▸ Records supplied

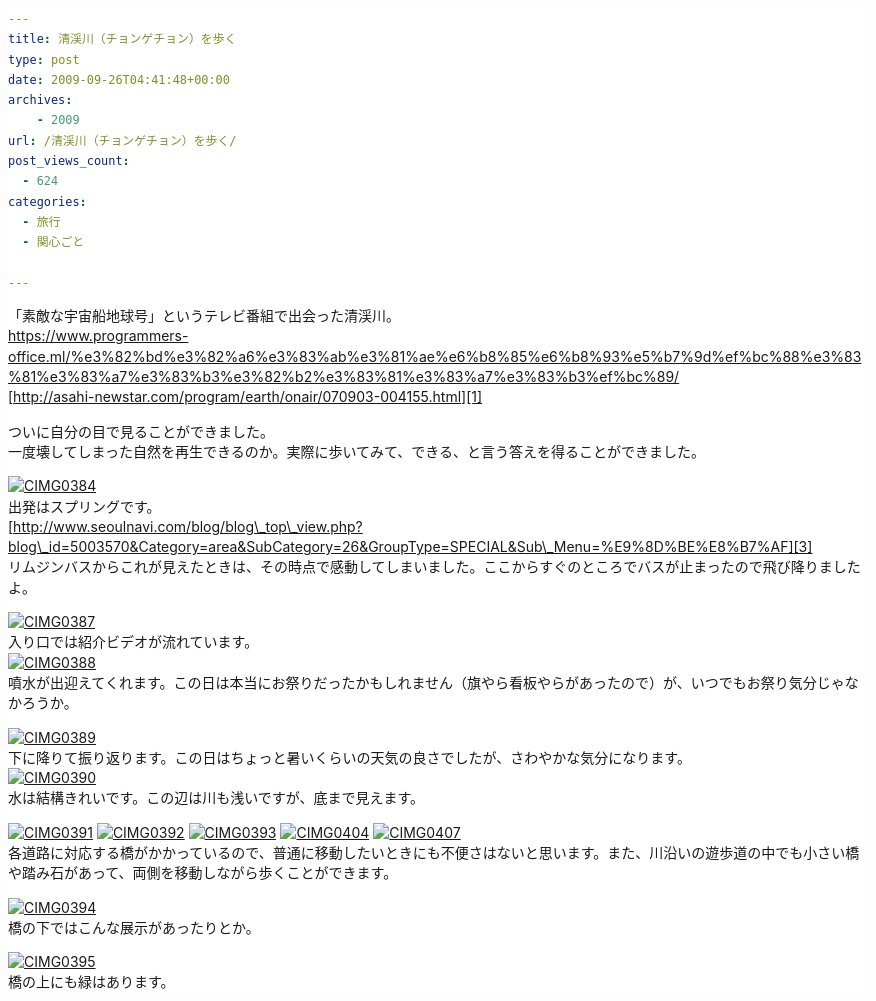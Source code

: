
 ```yaml
---
title: 清渓川（チョンゲチョン）を歩く
type: post
date: 2009-09-26T04:41:48+00:00
archives:
    - 2009
url: /清渓川（チョンゲチョン）を歩く/
post_views_count:
  - 624
categories:
  - 旅行
  - 関心ごと

---
```

「素敵な宇宙船地球号」というテレビ番組で出会った清渓川。  
<a href="https://www.programmers-office.ml/%e3%82%bd%e3%82%a6%e3%83%ab%e3%81%ae%e6%b8%85%e6%b8%93%e5%b7%9d%ef%bc%88%e3%83%81%e3%83%a7%e3%83%b3%e3%82%b2%e3%83%81%e3%83%a7%e3%83%b3%ef%bc%89/" target="_blank" rel="noopener noreferrer">https://www.programmers-office.ml/%e3%82%bd%e3%82%a6%e3%83%ab%e3%81%ae%e6%b8%85%e6%b8%93%e5%b7%9d%ef%bc%88%e3%83%81%e3%83%a7%e3%83%b3%e3%82%b2%e3%83%81%e3%83%a7%e3%83%b3%ef%bc%89/</a>  
[http://asahi-newstar.com/program/earth/onair/070903-004155.html][1]

ついに自分の目で見ることができました。  
一度壊してしまった自然を再生できるのか。実際に歩いてみて、できる、と言う答えを得ることができました。

[<img style="display: inline; border-width: 0px;" title="CIMG0384" src="https://i0.wp.com/jqinglong.html.xdomain.jp/bimg/CIMG0384_thumb.jpg?resize=184%2C244" alt="CIMG0384" width="184" height="244" border="0" data-recalc-dims="1" />][2]  
出発はスプリングです。  
[http://www.seoulnavi.com/blog/blog\_top\_view.php?blog\_id=5003570&Category=area&SubCategory=26&GroupType=SPECIAL&Sub\_Menu=%E9%8D%BE%E8%B7%AF][3]  
リムジンバスからこれが見えたときは、その時点で感動してしまいました。ここからすぐのところでバスが止まったので飛び降りましたよ。

[<img style="display: inline; border-width: 0px;" title="CIMG0387" src="https://i2.wp.com/jqinglong.html.xdomain.jp/bimg/CIMG0387_thumb.jpg?resize=244%2C184" alt="CIMG0387" width="244" height="184" border="0" data-recalc-dims="1" />][4]  
入り口では紹介ビデオが流れています。  
[<img style="display: inline; border-width: 0px;" title="CIMG0388" src="https://i0.wp.com/jqinglong.html.xdomain.jp/bimg/CIMG0388_thumb.jpg?resize=244%2C184" alt="CIMG0388" width="244" height="184" border="0" data-recalc-dims="1" />][5]  
噴水が出迎えてくれます。この日は本当にお祭りだったかもしれません（旗やら看板やらがあったので）が、いつでもお祭り気分じゃなかろうか。

[<img style="display: inline; border-width: 0px;" title="CIMG0389" src="https://i1.wp.com/jqinglong.html.xdomain.jp/bimg/CIMG0389_thumb.jpg?resize=244%2C184" alt="CIMG0389" width="244" height="184" border="0" data-recalc-dims="1" />][6]  
下に降りて振り返ります。この日はちょっと暑いくらいの天気の良さでしたが、さわやかな気分になります。  
[<img style="display: inline; border-width: 0px;" title="CIMG0390" src="https://i0.wp.com/jqinglong.html.xdomain.jp/bimg/CIMG0390_thumb.jpg?resize=244%2C184" alt="CIMG0390" width="244" height="184" border="0" data-recalc-dims="1" />][7]  
水は結構きれいです。この辺は川も浅いですが、底まで見えます。

[<img style="display: inline; border-width: 0px;" title="CIMG0391" src="https://i1.wp.com/jqinglong.html.xdomain.jp/bimg/CIMG0391_thumb.jpg?resize=244%2C184" alt="CIMG0391" width="244" height="184" border="0" data-recalc-dims="1" />][8] [<img style="display: inline; border-width: 0px;" title="CIMG0392" src="https://i2.wp.com/jqinglong.html.xdomain.jp/bimg/CIMG0392_thumb.jpg?resize=244%2C184" alt="CIMG0392" width="244" height="184" border="0" data-recalc-dims="1" />][9] [<img style="display: inline; border-width: 0px;" title="CIMG0393" src="https://i0.wp.com/jqinglong.html.xdomain.jp/bimg/CIMG0393_thumb.jpg?resize=244%2C184" alt="CIMG0393" width="244" height="184" border="0" data-recalc-dims="1" />][10] [<img style="display: inline; border-width: 0px;" title="CIMG0404" src="https://i2.wp.com/jqinglong.html.xdomain.jp/bimg/CIMG0404_thumb.jpg?resize=244%2C184" alt="CIMG0404" width="244" height="184" border="0" data-recalc-dims="1" />][11] [<img style="display: inline; border-width: 0px;" title="CIMG0407" src="https://i1.wp.com/jqinglong.html.xdomain.jp/bimg/CIMG0407_thumb.jpg?resize=244%2C184" alt="CIMG0407" width="244" height="184" border="0" data-recalc-dims="1" />][12]  
各道路に対応する橋がかかっているので、普通に移動したいときにも不便さはないと思います。また、川沿いの遊歩道の中でも小さい橋や踏み石があって、両側を移動しながら歩くことができます。

[<img style="display: inline; border-width: 0px;" title="CIMG0394" src="https://i1.wp.com/jqinglong.html.xdomain.jp/bimg/CIMG0394_thumb.jpg?resize=244%2C184" alt="CIMG0394" width="244" height="184" border="0" data-recalc-dims="1" />][13]  
橋の下ではこんな展示があったりとか。

[<img style="display: inline; border-width: 0px;" title="CIMG0395" src="https://i1.wp.com/jqinglong.html.xdomain.jp/bimg/CIMG0395_thumb.jpg?resize=244%2C184" alt="CIMG0395" width="244" height="184" border="0" data-recalc-dims="1" />][14]  
橋の上にも緑はあります。


 [1]: http://asahi-newstar.com/program/earth/onair/070903-004155.html "http://asahi-newstar.com/program/earth/onair/070903-004155.html"
 [2]: https://i2.wp.com/jqinglong.html.xdomain.jp/bimg/CIMG0384.jpg
 [3]: http://www.seoulnavi.com/blog/blog_top_view.php?blog_id=5003570&Category=area&SubCategory=26&GroupType=SPECIAL&Sub_Menu=%E9%8D%BE%E8%B7%AF "http://www.seoulnavi.com/blog/blog_top_view.php?blog_id=5003570&Category=area&SubCategory=26&GroupType=SPECIAL&Sub_Menu=%E9%8D%BE%E8%B7%AF"
 [4]: https://i0.wp.com/jqinglong.html.xdomain.jp/bimg/CIMG0387.jpg
 [5]: https://i2.wp.com/jqinglong.html.xdomain.jp/bimg/CIMG0388.jpg
 [6]: https://i0.wp.com/jqinglong.html.xdomain.jp/bimg/CIMG0389.jpg
 [7]: https://i2.wp.com/jqinglong.html.xdomain.jp/bimg/CIMG0390.jpg
 [8]: https://i2.wp.com/jqinglong.html.xdomain.jp/bimg/CIMG0391.jpg
 [9]: https://i1.wp.com/jqinglong.html.xdomain.jp/bimg/CIMG0392.jpg
 [10]: https://i2.wp.com/jqinglong.html.xdomain.jp/bimg/CIMG0393.jpg
 [11]: https://i2.wp.com/jqinglong.html.xdomain.jp/bimg/CIMG0404.jpg
 [12]: https://i1.wp.com/jqinglong.html.xdomain.jp/bimg/CIMG0407.jpg
 [13]: https://i2.wp.com/jqinglong.html.xdomain.jp/bimg/CIMG0394.jpg
 [14]: https://i0.wp.com/jqinglong.html.xdomain.jp/bimg/CIMG0395.jpg
 [15]: https://i1.wp.com/jqinglong.html.xdomain.jp/bimg/CIMG0405.jpg
 [16]: https://i2.wp.com/jqinglong.html.xdomain.jp/bimg/CIMG0408.jpg
 [17]: https://i0.wp.com/jqinglong.html.xdomain.jp/bimg/CIMG0409.jpg
 [18]: https://i1.wp.com/jqinglong.html.xdomain.jp/bimg/CIMG0410.jpg
 [19]: https://i2.wp.com/jqinglong.html.xdomain.jp/bimg/CIMG0411.jpg
 [20]: https://i2.wp.com/jqinglong.html.xdomain.jp/bimg/CIMG0412.jpg
 [21]: https://i2.wp.com/jqinglong.html.xdomain.jp/bimg/CIMG0413.jpg
 [22]: https://i2.wp.com/jqinglong.html.xdomain.jp/bimg/CIMG0414.jpg
 [23]: https://i2.wp.com/jqinglong.html.xdomain.jp/bimg/CIMG0415.jpg
 [24]: https://i0.wp.com/jqinglong.html.xdomain.jp/bimg/CIMG0416.jpg
 [25]: https://i2.wp.com/jqinglong.html.xdomain.jp/bimg/CIMG0417.jpg
 [26]: https://i2.wp.com/jqinglong.html.xdomain.jp/bimg/CIMG0418.jpg
 [27]: https://i0.wp.com/jqinglong.html.xdomain.jp/bimg/CIMG0419.jpg
 [28]: https://i0.wp.com/jqinglong.html.xdomain.jp/bimg/CIMG0420.jpg
 [29]: https://i0.wp.com/jqinglong.html.xdomain.jp/bimg/CIMG0421.jpg
 [30]: https://i1.wp.com/jqinglong.html.xdomain.jp/bimg/CIMG0422.jpg
 [31]: https://i1.wp.com/jqinglong.html.xdomain.jp/bimg/CIMG0423.jpg
 [32]: https://i1.wp.com/jqinglong.html.xdomain.jp/bimg/CIMG0424.jpg
 [33]: https://i1.wp.com/jqinglong.html.xdomain.jp/bimg/CIMG0428.jpg
 [34]: https://i0.wp.com/jqinglong.html.xdomain.jp/bimg/CIMG0429.jpg
 [35]: https://i2.wp.com/jqinglong.html.xdomain.jp/bimg/CIMG0430.jpg
 [36]: https://i0.wp.com/jqinglong.html.xdomain.jp/bimg/CIMG0434.jpg
 [37]: https://i2.wp.com/jqinglong.html.xdomain.jp/bimg/CIMG0433.jpg
 [38]: https://i1.wp.com/jqinglong.html.xdomain.jp/bimg/CIMG0435.jpg
 [39]: https://i0.wp.com/jqinglong.html.xdomain.jp/bimg/CIMG0436.jpg
 [40]: http://ja.wikipedia.org/wiki/%E6%9D%8E%E6%98%8E%E5%8D%9A
 [41]: https://i1.wp.com/jqinglong.html.xdomain.jp/bimg/CIMG0437.jpg
 [42]: https://i2.wp.com/jqinglong.html.xdomain.jp/bimg/CIMG0458.jpg
 [43]: https://i2.wp.com/jqinglong.html.xdomain.jp/bimg/CIMG0459.jpg
 [44]: https://i0.wp.com/jqinglong.html.xdomain.jp/bimg/image_22.png
 [45]: https://i2.wp.com/jqinglong.html.xdomain.jp/bimg/image_23.png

▸ Exercise brief
The records are given above. Copy each line in them that holds "seoulnavi".

▸ Final answer
[http://www.seoulnavi.com/blog/blog\_top\_view.php?blog\_id=5003570&Category=area&SubCategory=26&GroupType=SPECIAL&Sub\_Menu=%E9%8D%BE%E8%B7%AF][3]  
 [3]: http://www.seoulnavi.com/blog/blog_top_view.php?blog_id=5003570&Category=area&SubCategory=26&GroupType=SPECIAL&Sub_Menu=%E9%8D%BE%E8%B7%AF "http://www.seoulnavi.com/blog/blog_top_view.php?blog_id=5003570&Category=area&SubCategory=26&GroupType=SPECIAL&Sub_Menu=%E9%8D%BE%E8%B7%AF"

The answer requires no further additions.